Thursday, August 14, 2014

The Thin Line


Robin Williams 2011a (2).jpg

Robin Williams 1951-2014

photo by Wikipedia

They say that there is a thin line between genius and insanity. I believe that there is a thin line between sanity and insanity. The death by suicide of Robin Williams two days ago, has affected me, like millions of others, quite profoundly. There is no doubt that the man was a comedic genius and that such talent will be greatly missed, but clearly there was another side to his manic public personality.

It is this connection between great talent and emotional disorder that interests me. Most certainly I can lay no claim to any great talent but I am intimately familiar with emotional disorder. My mother suffered from depression, my cousin suffered from Obsessive Compulsive Disorder, and I take a little pill every morning, without which I become psychco bitch from Hell.

Is there a relationship between talent, genius and chemical imbalance? I also wonder if that relationship carries even further to include addictive personality. Robin Williams not only battled depression but also cocaine and alcohol addiction. Is this simply an unfortunate side effect of living the life of a celebrity, or does it go deeper than that?


Judy Garland 1922-1969

Photo by Wikipedia


"When you have lived the life I've lived, when you've loved and suffered, and been madly happy and desperately sad -- well, that's when you realize you'll never be able to set it all down. Maybe you'd rather die first."
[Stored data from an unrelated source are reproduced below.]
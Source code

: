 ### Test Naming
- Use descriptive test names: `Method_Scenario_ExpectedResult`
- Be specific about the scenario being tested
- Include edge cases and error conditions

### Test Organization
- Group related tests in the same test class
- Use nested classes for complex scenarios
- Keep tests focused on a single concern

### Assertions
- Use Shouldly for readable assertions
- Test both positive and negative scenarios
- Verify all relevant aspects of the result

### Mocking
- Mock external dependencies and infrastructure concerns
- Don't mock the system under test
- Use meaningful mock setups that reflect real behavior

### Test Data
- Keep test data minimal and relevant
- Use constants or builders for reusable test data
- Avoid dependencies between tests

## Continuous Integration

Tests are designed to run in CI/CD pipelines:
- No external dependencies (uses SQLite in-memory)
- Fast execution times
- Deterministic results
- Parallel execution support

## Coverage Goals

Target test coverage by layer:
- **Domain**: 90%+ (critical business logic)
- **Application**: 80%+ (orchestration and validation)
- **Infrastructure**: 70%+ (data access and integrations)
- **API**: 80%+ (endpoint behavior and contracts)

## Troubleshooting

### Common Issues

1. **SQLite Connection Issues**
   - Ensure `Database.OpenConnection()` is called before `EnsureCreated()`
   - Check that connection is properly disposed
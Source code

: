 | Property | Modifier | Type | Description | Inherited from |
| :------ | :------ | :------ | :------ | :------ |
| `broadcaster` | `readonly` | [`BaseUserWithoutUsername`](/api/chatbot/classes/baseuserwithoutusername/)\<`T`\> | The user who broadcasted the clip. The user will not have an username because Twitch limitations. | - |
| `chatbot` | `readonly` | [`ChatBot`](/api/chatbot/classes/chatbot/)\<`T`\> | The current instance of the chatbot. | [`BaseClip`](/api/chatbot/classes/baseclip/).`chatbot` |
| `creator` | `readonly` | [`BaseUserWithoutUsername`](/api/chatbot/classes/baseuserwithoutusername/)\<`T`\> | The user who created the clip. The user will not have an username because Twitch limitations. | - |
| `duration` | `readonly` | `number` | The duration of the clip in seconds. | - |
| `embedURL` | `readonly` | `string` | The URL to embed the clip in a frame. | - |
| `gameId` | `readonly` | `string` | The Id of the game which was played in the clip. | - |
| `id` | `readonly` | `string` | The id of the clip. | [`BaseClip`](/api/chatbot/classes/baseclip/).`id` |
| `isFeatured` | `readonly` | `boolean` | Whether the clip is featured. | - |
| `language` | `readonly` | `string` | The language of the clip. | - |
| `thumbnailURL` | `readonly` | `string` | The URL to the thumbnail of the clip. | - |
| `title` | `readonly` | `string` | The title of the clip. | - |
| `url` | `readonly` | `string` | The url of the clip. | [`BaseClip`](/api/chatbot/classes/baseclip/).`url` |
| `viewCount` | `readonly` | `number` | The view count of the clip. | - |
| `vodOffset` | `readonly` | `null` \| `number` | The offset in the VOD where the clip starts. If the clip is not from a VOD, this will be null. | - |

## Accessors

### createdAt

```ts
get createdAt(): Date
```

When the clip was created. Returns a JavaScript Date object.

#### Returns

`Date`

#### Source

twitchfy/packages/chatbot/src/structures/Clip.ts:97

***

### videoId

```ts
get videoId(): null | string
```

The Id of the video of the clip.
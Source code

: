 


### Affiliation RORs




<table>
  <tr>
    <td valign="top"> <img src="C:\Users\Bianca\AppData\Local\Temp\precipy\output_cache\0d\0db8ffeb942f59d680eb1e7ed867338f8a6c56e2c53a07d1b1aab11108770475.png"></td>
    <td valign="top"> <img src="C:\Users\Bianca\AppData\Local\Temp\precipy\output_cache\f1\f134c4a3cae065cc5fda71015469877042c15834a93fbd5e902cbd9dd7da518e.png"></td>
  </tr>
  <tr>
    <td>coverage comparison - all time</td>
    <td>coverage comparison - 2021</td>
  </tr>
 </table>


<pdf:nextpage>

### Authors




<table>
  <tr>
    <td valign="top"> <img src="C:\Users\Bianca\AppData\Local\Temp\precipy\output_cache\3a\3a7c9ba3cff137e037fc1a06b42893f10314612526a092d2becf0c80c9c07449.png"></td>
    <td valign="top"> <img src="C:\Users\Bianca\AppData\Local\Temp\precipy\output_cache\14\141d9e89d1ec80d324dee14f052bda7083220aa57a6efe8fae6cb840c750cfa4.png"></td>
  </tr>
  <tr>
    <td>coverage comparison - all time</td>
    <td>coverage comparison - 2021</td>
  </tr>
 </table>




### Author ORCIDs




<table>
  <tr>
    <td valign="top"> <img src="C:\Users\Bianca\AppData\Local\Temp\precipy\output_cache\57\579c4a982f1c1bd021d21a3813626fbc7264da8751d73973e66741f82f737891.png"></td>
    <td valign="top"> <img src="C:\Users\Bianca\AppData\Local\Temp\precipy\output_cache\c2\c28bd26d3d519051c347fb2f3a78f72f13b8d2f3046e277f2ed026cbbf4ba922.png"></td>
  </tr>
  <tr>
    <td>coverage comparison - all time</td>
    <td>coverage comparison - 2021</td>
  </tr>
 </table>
The pubic suffered another devastating loss in 1969 with the death of Judy Garland, certainly one of the greatest talents of all time. Although the official cause of Judy’s death was, “Barbituate Poisoning (quinalbarbitone), incautious self-overdosage, accidental”, the statement above does make one wonder. We know there was no dearth of emotional problems in Ms. Garland’s life and she, as well, counted drugs and alcohol abuse among her personal demons.


John Forbes Nash Jr.,

photo by Wikipedia


John Forbes Nash Jr. A beautiful mind. A mathematician, a genius, a Nobel Prize laureate and a schizophrenic of dramatic proportions. And he is not alone. There is some scientific evidence that there is a higher incidence of bipolar disorder in creative people such as painters, musicians, actors and poets than in the general population.

Writers Mary Shelley, Virginia Woolf, and Ernest Hemingway, composers Irving Berlin and Sergey Rachmaninoff, as well as painters Paul Gauguin and Jackson Pollock were all geniuses believed to have suffered from bipolar disorder. (Patient Health International). If there is a link between genius and creativity and psychological disorders, it seems sad to be given these gifts only to have to suffer for having them.





  1. Beautifully written. If you don't mind, I'd like to add one more thing. The gentleness of people who have addictions and end their lives. I often think they are too gentle for this world. It is a sad, sad thing and I too have been greatly impacted by the death of Robin Williams, for many reasons.

  2. You're right Barbara, it is so sad not only to lose such gifted people but to know what pain they must be in to end their lives.

  3. I have been wrestling with writing a piece about Robin Williams's death, but I simply cannot find the hook on which to hang it. I remember seeing his comedy routine for the first time during the summer of 1978. My friends Bill, Doug and I were in stitches. I still remember what I said to them: "This guy is nuts." Over the years, I discovered I was correct, but in darker ways than I had thought. Williams was one of those celebrities who almost wore "tragic ending" on his forehead.

    I recently lost another talented friend to the vagaries of alcohol and depression. All of us around him could only stand helpless while he took one tragic step after another. It was like watching someone standing on a frozen lake while the ice broke up around them.

    The best we can do when we are faced with such situations is to be as helpful and loving as we can -- fully realizing that sometimes we can only offer support. And prayer.

  4. Steve I just heard an hour or so ago, so I don't know if it is true, that Robin Williams had Parkinson's Disease. If that was the case it certainly casts some light on why he was battling depression and likely on his suicide as well.

    However the underlying current of the post still stands, as there are so many talented people whose lives are surrounded by tragedy, often brought on by themselves.

    You are right that in these situations all we can really offer is love and support, though sadly that is often not enough.